» EXERCISE DETAILS: Any picture among the records should be left out, please; retype the rest exactly.

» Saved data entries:
=======

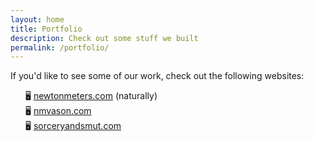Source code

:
 ```yaml
---
layout: home
title: Portfolio
description: Check out some stuff we built
permalink: /portfolio/
---
```

If you'd like to see some of our work, check out the following websites:

<ul style="list-style-type: none;">
<li>🖥️ <a href="https://newtonmeters.com">newtonmeters.com</a> (naturally)</li>
<li>🖥️ <a href="https://nmvason.com">nmvason.com</a></li>
<li>🖥️ <a href="https://sorceryandsmut.com">sorceryandsmut.com</a></li>
</ul>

=======

» SOLUTION TO THIS TASK:
Source code

:
 ```yaml
---
layout: home
title: Portfolio
description: Check out some stuff we built
permalink: /portfolio/
---
```

If you'd like to see some of our work, check out the following websites:

<ul style="list-style-type: none;">
<li>🖥️ <a href="https://newtonmeters.com">newtonmeters.com</a> (naturally)</li>
<li>🖥️ <a href="https://nmvason.com">nmvason.com</a></li>
<li>🖥️ <a href="https://sorceryandsmut.com">sorceryandsmut.com</a></li>
</ul>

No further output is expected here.